| HOW TO COMPLETE THIS TASK |
Across the material below, count the lines that include the word "alloc" and give only that count.
####
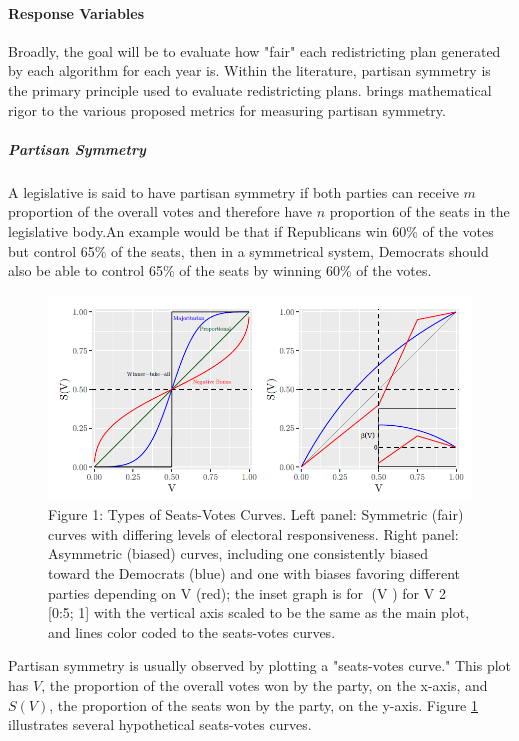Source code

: \paragraph{Response Variables}

Broadly, the goal will be to evaluate how "fair" each redistricting plan generated by each algorithm for each year is. Within the literature, partisan symmetry is the primary principle used to evaluate redistricting plans. \textcite{katz2020} brings mathematical rigor to the various proposed metrics for measuring partisan symmetry. 

\subparagraph{Partisan Symmetry}

A legislative is said to have partisan symmetry if both parties can receive $m$ proportion of the overall votes and therefore have $n$ proportion of the seats in the legislative body.An example would be that if Republicans win 60\% of the votes but control 65\% of the seats, then in a symmetrical system, Democrats should also be able to control 65\% of the seats by winning 60\% of the votes. \textcite{katz2020}

\begin{figure}
    \includegraphics[width=\linewidth]{method/seatsvotes.png}
    \caption{Figure 1: Types of Seats-Votes Curves. Left panel: Symmetric (fair) curves with differing
    levels of electoral responsiveness. Right panel: Asymmetric (biased) curves, including
    one consistently biased toward the Democrats (blue) and one with biases favoring different
    parties depending on V (red); the inset graph is for (V ) for V 2 [0:5; 1] with the vertical
    axis scaled to be the same as the main plot, and lines color coded to the seats-votes curves. \parencite[175]{katz2020}}
    \label{fig:seatsvotes1}
\end{figure}

Partisan symmetry is usually observed by plotting a "seats-votes curve." This plot has $V$, the proportion of the overall votes won by the party, on the x-axis, and $S(V)$, the proportion of the seats won by the party, on the y-axis. Figure \ref{fig:seatsvotes1} \parencite[175]{katz2020} illustrates several hypothetical seats-votes curves.


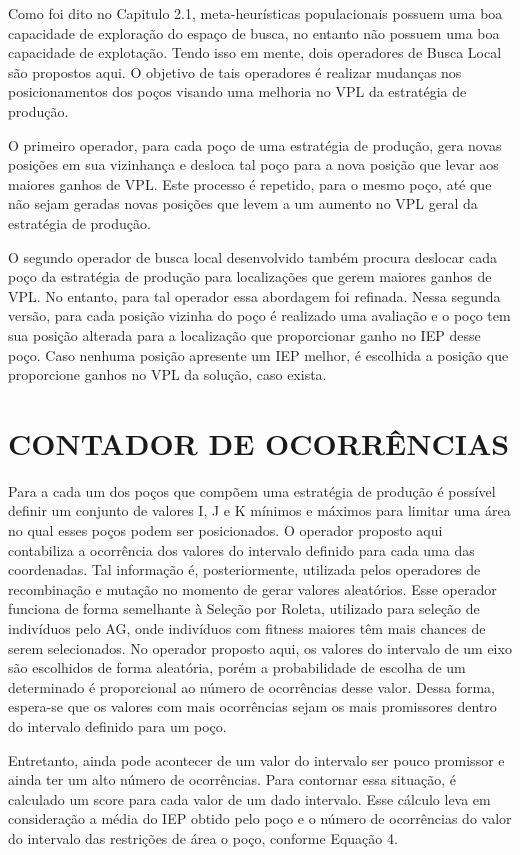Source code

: Como foi dito no Capitulo 2.1, meta-heurísticas populacionais possuem uma boa capacidade de exploração do espaço de busca, no entanto não possuem uma boa capacidade de explotação. Tendo isso em mente, dois operadores de Busca Local são propostos aqui. O objetivo de tais operadores é realizar mudanças nos posicionamentos dos poços visando uma melhoria no VPL da estratégia de produção.

O primeiro operador, para cada poço de uma estratégia de produção, gera novas posições em sua vizinhança e desloca tal poço para a nova posição que levar aos maiores ganhos de VPL. Este processo é repetido, para o mesmo poço, até que não sejam geradas novas posições que levem a um aumento no VPL geral da estratégia de produção.

O segundo operador de busca local desenvolvido também procura deslocar cada poço da estratégia de produção para localizações que gerem maiores ganhos de VPL. No entanto, para tal operador essa abordagem foi refinada. Nessa segunda versão, para cada posição vizinha do poço é realizado uma avaliação e o poço tem sua posição alterada para a localização que proporcionar ganho no IEP desse poço. Caso nenhuma posição apresente um IEP melhor, é escolhida a posição que proporcione ganhos no VPL da solução, caso exista. 

\section{CONTADOR DE OCORRÊNCIAS}
  
Para a cada um dos poços que compõem uma estratégia de produção é possível definir um conjunto de valores I, J e K mínimos e máximos para limitar uma área no qual esses poços podem ser posicionados. O operador proposto aqui contabiliza a ocorrência dos valores do intervalo definido para cada uma das coordenadas. Tal informação é, posteriormente, utilizada pelos operadores de recombinação e mutação no momento de gerar valores aleatórios. Esse operador funciona de forma semelhante à Seleção por Roleta, utilizado para seleção de indivíduos pelo AG, onde indivíduos com fitness maiores têm mais chances de serem selecionados. No operador proposto aqui, os valores do intervalo de um eixo são escolhidos de forma aleatória, porém a probabilidade de escolha de um determinado é proporcional ao número de ocorrências desse valor. Dessa forma, espera-se que os valores com mais ocorrências sejam os mais promissores dentro do intervalo definido para um poço.

Entretanto, ainda pode acontecer de um valor do intervalo ser pouco promissor e ainda ter um alto número de ocorrências. Para contornar essa situação, é calculado um score para cada valor de um dado intervalo. Esse cálculo leva em consideração a média do IEP obtido pelo poço e o número de ocorrências do valor do intervalo das restrições de área o poço, conforme Equação 4.


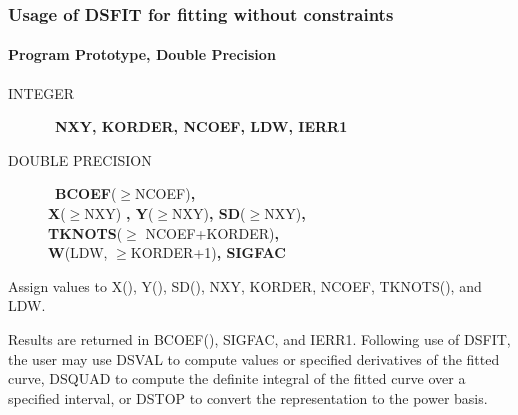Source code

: \documentclass[twoside]{MATH77}
\begin{document}
\subsubsection{Usage of DSFIT for fitting without constraints\label{dsfit}}

\paragraph{Program Prototype, Double Precision}
\begin{description}
\item[INTEGER]  \ {\bf NXY, KORDER, NCOEF, LDW, IERR1}

\item[DOUBLE PRECISION]  \ {\bf BCOEF}($\geq $NCOEF){\bf ,\\ X}($\geq $NXY)%
{\bf , Y}($\geq $NXY){\bf , SD}($\geq $NXY){\bf ,\\ TKNOTS}($\geq $%
NCOEF+KORDER){\bf ,\\
W}(LDW, $\geq $KORDER+1){\bf , SIGFAC}
\end{description}
Assign values to X(), Y(), SD(), NXY, KORDER, NCOEF, TKNOTS(), and LDW.
\begin{center}
\end{center}
Results are returned in BCOEF(), SIGFAC, and IERR1. Following
use of DSFIT, the user may use DSVAL to compute values or specified
derivatives of the fitted curve, DSQUAD to compute the definite integral of
the fitted curve over a specified interval, or DSTOP to convert the
representation to the power basis.
\end{document}
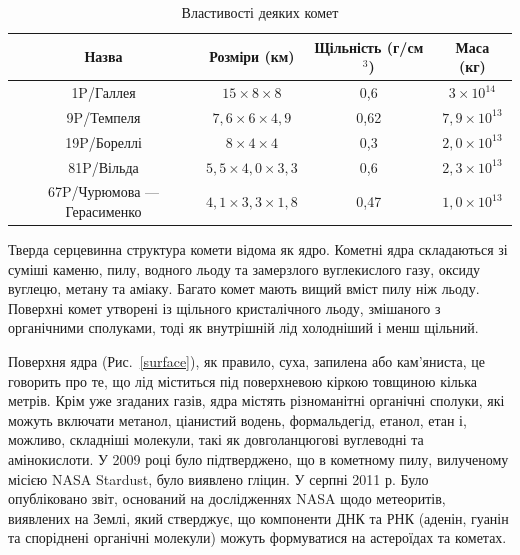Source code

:\documentclass[a4paper]{article}
\begin{document}
    \begin{table}[t]
        \centering
        \caption{Властивості деяких комет}\label{Table1}
        \vspace*{1ex}
        \begin{tabular}{cccc}
            \hline
            Назва                           & Розміри (км)              & Щільність (г/см$^3$)  & Маса (кг)\\
            \hline
             1P/Галлея                      & $15\times8\times8$        & 0,6                   & $3\times 10^{14}$\\
             9P/Темпеля                     & $7,6\times6\times4,9$     & 0,62                  & $7,9\times10^{13}$\\
             19P/Бореллі                    & $8\times4\times4$         & 0,3                   & $2,0\times10^{13}$\\
             81P/Вільда                     & $5,5\times4,0\times3,3$   & 0,6                   & $2,3\times10^{13}$\\
             67P/Чурюмова --- Герасименко   & $4,1\times3,3\times1,8$   & 0,47                  & $1,0\times10^{13}$\\
            \hline 
        \end{tabular}
        \vspace*{-3ex}
    \end{table}
    
    Тверда серцевинна структура комети відома як ядро. Кометні ядра складаються зі суміші каменю, пилу, водного льоду та замерзлого вуглекислого газу, оксиду вуглецю, метану та аміаку. Багато комет мають вищий вміст пилу ніж льоду. Поверхні комет утворені із щільного кристалічного льоду, змішаного з органічними сполуками, тоді як внутрішній лід холодніший і менш щільний.
    
    Поверхня ядра (Рис.~\ref{surface}), як правило, суха, запилена або кам'яниста\cite{15}, це говорить про те, що лід міститься під поверхневою кіркою товщиною кілька метрів. Крім уже згаданих газів, ядра містять різноманітні органічні сполуки, які можуть включати метанол, ціанистий водень, формальдегід, етанол, етан і, можливо, складніші молекули, такі як довголанцюгові вуглеводні та амінокислоти. У 2009 році було підтверджено, що в кометному пилу, вилученому місією NASA Stardust, було виявлено гліцин. У серпні 2011 р. Було опубліковано звіт, оснований на дослідженнях NASA щодо метеоритів, виявлених на Землі, який стверджує, що компоненти ДНК та РНК (аденін, гуанін та споріднені органічні молекули) можуть формуватися на астероїдах та кометах.
    
\end{document}

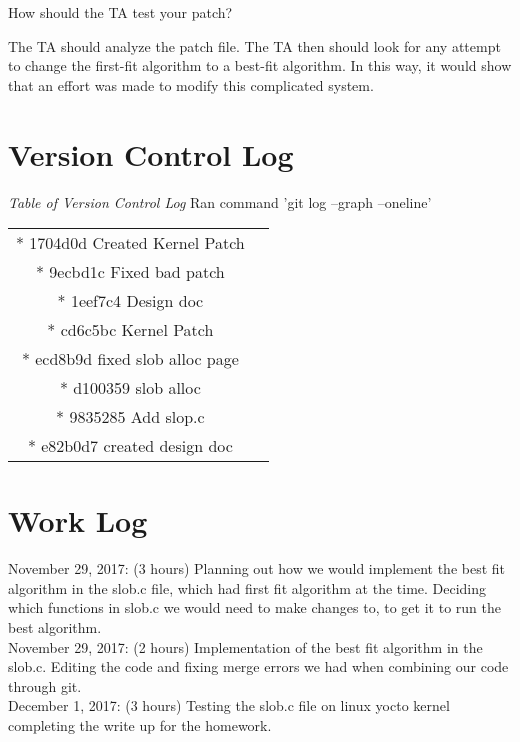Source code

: \documentclass{article}
\newenvironment{question}[2][Question]{\begin{trivlist}
\item[\hskip \labelsep {\bfseries #1}\hskip \labelsep {\bfseries #2.}]}{\end{trivlist}}
\begin{document}

\vspace{0.25in}
\begin{question}{5}
How should the TA test your patch?
\end{question}
The TA should analyze the patch file. The TA then should look for any attempt to change the first-fit algorithm to a best-fit algorithm. In this way, it would show that an effort was made to modify this complicated system.



\section*{Version Control Log}
\textit{Table of Version Control Log} Ran command 'git log --graph --oneline'
\newline
\begin{center}
\begin{tabular}{ c c }
* 1704d0d Created Kernel Patch \\
* 9ecbd1c Fixed bad patch \\
* 1eef7c4 Design doc \\
* cd6c5bc Kernel Patch \\
* ecd8b9d fixed slob alloc page \\
* d100359 slob alloc \\
* 9835285 Add slop.c \\
* e82b0d7 created design doc
\end{tabular}
\end{center}

\section*{Work Log}
November 29, 2017: (3 hours) Planning out how we would implement the best fit algorithm in the slob.c file, which had first fit algorithm at the time. Deciding which functions in slob.c we would need to make changes to, to get it to run the best algorithm.  \\
November 29, 2017: (2 hours) Implementation of the best fit algorithm in the slob.c. Editing the code and fixing merge errors we had when combining our code through git. \\
December 1, 2017: (3 hours) Testing the slob.c file on linux yocto kernel completing the write up for the homework.
\end{document}

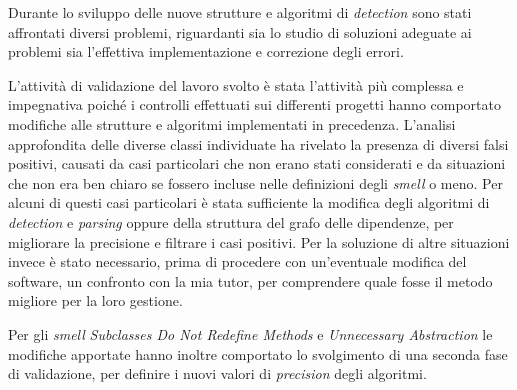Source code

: Durante lo sviluppo delle nuove strutture e algoritmi di \textit{detection} sono stati affrontati diversi problemi, riguardanti sia lo studio di soluzioni adeguate ai problemi sia l'effettiva implementazione e correzione degli errori. 

L'attività di validazione del lavoro svolto è stata l'attività più complessa e impegnativa poiché i controlli effettuati sui differenti progetti hanno comportato modifiche alle strutture e algoritmi implementati in precedenza. L'analisi approfondita delle diverse classi individuate ha rivelato la presenza di diversi falsi positivi, causati da casi particolari che non erano stati considerati e da situazioni che non era ben chiaro se fossero incluse nelle definizioni degli \textit{smell} o meno. 
Per alcuni di questi casi particolari è stata sufficiente la modifica degli algoritmi di \textit{detection} e \textit{parsing} oppure della struttura del grafo delle dipendenze, per migliorare la precisione e filtrare i casi positivi. Per la soluzione di altre situazioni invece è stato necessario, prima di procedere con un'eventuale modifica del software, un confronto con la mia tutor, per comprendere quale fosse il metodo migliore per la loro gestione.

Per gli \textit{smell} \textit{Subclasses Do Not Redefine Methods} e \textit{Unnecessary Abstraction} le modifiche apportate hanno inoltre comportato lo svolgimento di una seconda fase di validazione, per definire i nuovi valori di \textit{precision} degli algoritmi.



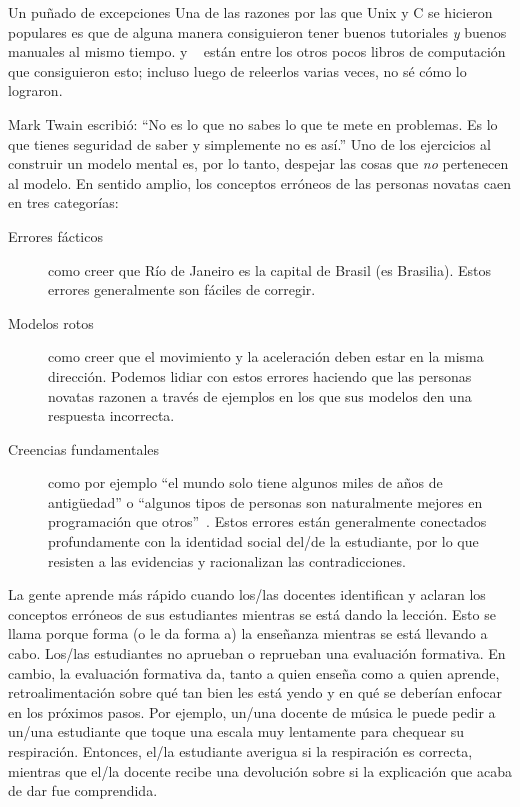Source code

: \begin{aside}{Un puñado de excepciones}
  Una de las razones por las que Unix y C se hicieron populares es que 
  \cite{Kern1978,Kern1983,Kern1988}
  de alguna manera consiguieron tener buenos tutoriales \emph{y} buenos manuales al mismo tiempo.
  \cite{Fehi2008} y ~\cite{Ray2014} están entre los otros pocos libros de computación que consiguieron esto; incluso luego de releerlos varias veces, no sé cómo lo lograron.
\end{aside}


Mark Twain escribió: 
``No es lo que no sabes lo que te mete en problemas.
Es lo que tienes seguridad de saber y simplemente no es así.''
Uno de los ejercicios al construir un modelo mental es, por lo tanto,
despejar las cosas que \emph{no} pertenecen al modelo.
En sentido amplio,
los conceptos erróneos de las personas novatas caen en tres categorías:

\begin{description}

\item[Errores fácticos]
  como creer que Río de Janeiro es la capital de Brasil (es Brasilia).
Estos errores generalmente son fáciles de corregir.

\item[Modelos rotos]
  como creer que el movimiento y la aceleración deben estar en la misma dirección.
Podemos lidiar con estos errores haciendo que las personas novatas razonen a través de ejemplos
en los que sus modelos den una respuesta incorrecta.

\item[Creencias fundamentales]
  como por ejemplo ``el mundo solo tiene algunos miles de años de antigüedad''
  o ``algunos tipos de personas son naturalmente mejores en programación que otros''~\cite{Guzd2015b,Pati2016}.
  Estos errores están generalmente conectados profundamente con la identidad social del/de la estudiante, 
  por lo que resisten a las evidencias y racionalizan las contradicciones.

\end{description}

La gente aprende más rápido cuando los/las docentes identifican y aclaran los conceptos erróneos de sus estudiantes mientras se está dando la lección.
Esto se llama 
porque forma (o le da forma a) la enseñanza mientras se está llevando a cabo.
Los/las estudiantes no aprueban o reprueban una evaluación formativa.
En cambio,
la evaluación formativa da, tanto a quien enseña como a quien aprende, retroalimentación sobre qué tan bien les está yendo y en qué se deberían enfocar en los próximos pasos.
Por ejemplo,
un/una docente de música le puede pedir a un/una estudiante que toque una escala muy lentamente para chequear su respiración.
Entonces, el/la estudiante averigua si la respiración es correcta, mientras que el/la docente recibe una devolución sobre si la explicación que acaba de dar fue comprendida.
####
| COMPLETED EXERCISE |
2